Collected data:

■ ■ ■ ■

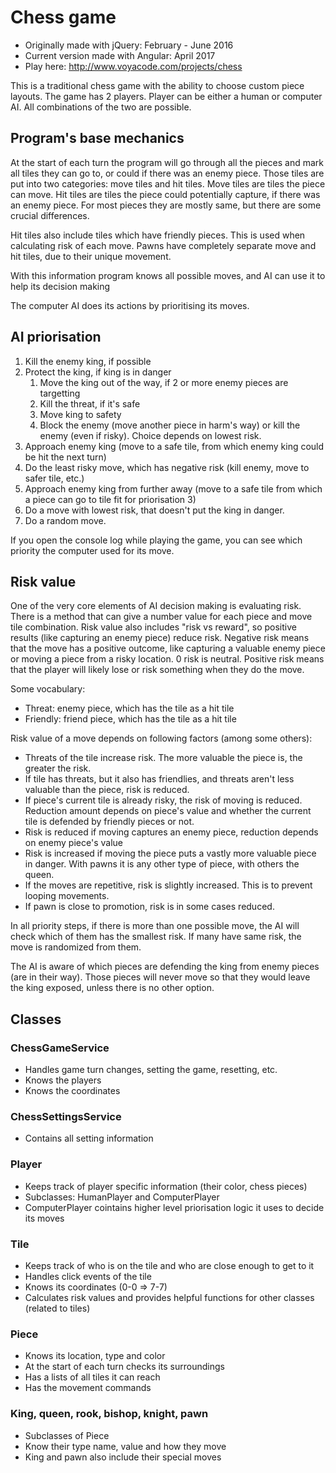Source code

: # Chess game
- Originally made with jQuery: February - June 2016
- Current version made with Angular:  April 2017
- Play here: http://www.voyacode.com/projects/chess

This is a traditional chess game with the ability to choose custom piece layouts.
The game has 2 players. Player can be either a human or computer AI. All combinations of the two are possible.

## Program's base mechanics

At the start of each turn the program will go through all the pieces and mark all tiles they can go to, or could if there was an enemy piece.
Those tiles are put into two categories: move tiles and hit tiles. Move tiles are tiles the piece can move. Hit tiles are tiles the piece could
potentially capture, if there was an enemy piece. For most pieces they are mostly same, but there are some crucial differences.

Hit tiles also include tiles which have friendly pieces. This is used when calculating risk of each move.
Pawns have completely separate move and hit tiles, due to their unique movement.

With this information program knows all possible moves, and AI can use it to help its decision making

The computer AI does its actions by prioritising its moves.

## AI priorisation
1. Kill the enemy king, if possible
2. Protect the king, if king is in danger
   1. Move the king out of the way, if 2 or more enemy pieces are targetting
   2. Kill the threat, if it's safe
   3. Move king to safety
   4. Block the enemy (move another piece in harm's way) or kill the enemy (even if risky). Choice depends on lowest risk.
3. Approach enemy king (move to a safe tile, from which enemy king could be hit the next turn)
4. Do the least risky move, which has negative risk (kill enemy, move to safer tile, etc.)
5. Approach enemy king from further away (move to a safe tile from which a piece can go to tile fit for priorisation 3)
6. Do a move with lowest risk, that doesn't put the king in danger.
7. Do a random move.

If you open the console log while playing the game, you can see which priority the computer used for its move. 

## Risk value

One of the very core elements of AI decision making is evaluating risk. There is a method that can give a number value for each piece and move tile combination. Risk value also includes "risk vs reward", so positive results (like capturing an enemy piece) reduce risk.
Negative risk means that the move has a positive outcome, like capturing a valuable enemy piece or moving a piece from a risky location. 0 risk is neutral. Positive risk means that the player will likely lose or risk something when they do the move.

Some vocabulary:
- Threat: enemy piece, which has the tile as a hit tile
- Friendly: friend piece, which has the tile as a hit tile

Risk value of a move depends on following factors (among some others):
- Threats of the tile increase risk. The more valuable the piece is, the greater the risk.
- If tile has threats, but it also has friendlies, and threats aren't less valuable than the piece, risk is reduced.
- If piece's current tile is already risky, the risk of moving is reduced. Reduction amount depends on piece's value and whether the current tile is defended by friendly pieces or not.
- Risk is reduced if moving captures an enemy piece, reduction depends on enemy piece's value
- Risk is increased if moving the piece puts a vastly more valuable piece in danger. With pawns it is any other type of piece, with others the queen.
- If the moves are repetitive, risk is slightly increased. This is to prevent looping movements.
- If pawn is close to promotion, risk is in some cases reduced.

In all priority steps, if there is more than one possible move, the AI will check which of them has the smallest risk. If many have same risk, the move is randomized from them.

The AI is aware of which pieces are defending the king from enemy pieces (are in their way). Those pieces will never move so that they would leave
the king exposed, unless there is no other option.

## Classes

### ChessGameService
- Handles game turn changes, setting the game, resetting, etc.
- Knows the players
- Knows the coordinates

### ChessSettingsService
- Contains all setting information

### Player
- Keeps track of player specific information (their color, chess pieces)
- Subclasses: HumanPlayer and ComputerPlayer
- ComputerPlayer cointains higher level priorisation logic it uses to decide its moves

### Tile
- Keeps track of who is on the tile and who are close enough to get to it
- Handles click events of the tile
- Knows its coordinates (0-0 => 7-7)
- Calculates risk values and provides helpful functions for other classes (related to tiles)

### Piece
- Knows its location, type and color
- At the start of each turn checks its surroundings
- Has a lists of all tiles it can reach
- Has the movement commands

### King, queen, rook, bishop, knight, pawn
- Subclasses of Piece
- Know their type name, value and how they move
- King and pawn also include their special moves

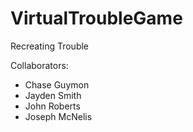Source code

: # VirtualTroubleGame
 Recreating Trouble

Collaborators:
- Chase Guymon
- Jayden Smith
- John Roberts
- Joseph McNelis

■ ■ ■ ■

TASK BRIEF
Above are records; repeat only the lines starting at the line with "One of the very" and ending at the line with "### ChessGameService", exactly as they appear, both included.

TASK RESPONSE
One of the very core elements of AI decision making is evaluating risk. There is a method that can give a number value for each piece and move tile combination. Risk value also includes "risk vs reward", so positive results (like capturing an enemy piece) reduce risk.
Negative risk means that the move has a positive outcome, like capturing a valuable enemy piece or moving a piece from a risky location. 0 risk is neutral. Positive risk means that the player will likely lose or risk something when they do the move.

Some vocabulary:
- Threat: enemy piece, which has the tile as a hit tile
- Friendly: friend piece, which has the tile as a hit tile

Risk value of a move depends on following factors (among some others):
- Threats of the tile increase risk. The more valuable the piece is, the greater the risk.
- If tile has threats, but it also has friendlies, and threats aren't less valuable than the piece, risk is reduced.
- If piece's current tile is already risky, the risk of moving is reduced. Reduction amount depends on piece's value and whether the current tile is defended by friendly pieces or not.
- Risk is reduced if moving captures an enemy piece, reduction depends on enemy piece's value
- Risk is increased if moving the piece puts a vastly more valuable piece in danger. With pawns it is any other type of piece, with others the queen.
- If the moves are repetitive, risk is slightly increased. This is to prevent looping movements.
- If pawn is close to promotion, risk is in some cases reduced.

In all priority steps, if there is more than one possible move, the AI will check which of them has the smallest risk. If many have same risk, the move is randomized from them.

The AI is aware of which pieces are defending the king from enemy pieces (are in their way). Those pieces will never move so that they would leave
the king exposed, unless there is no other option.

## Classes

### ChessGameService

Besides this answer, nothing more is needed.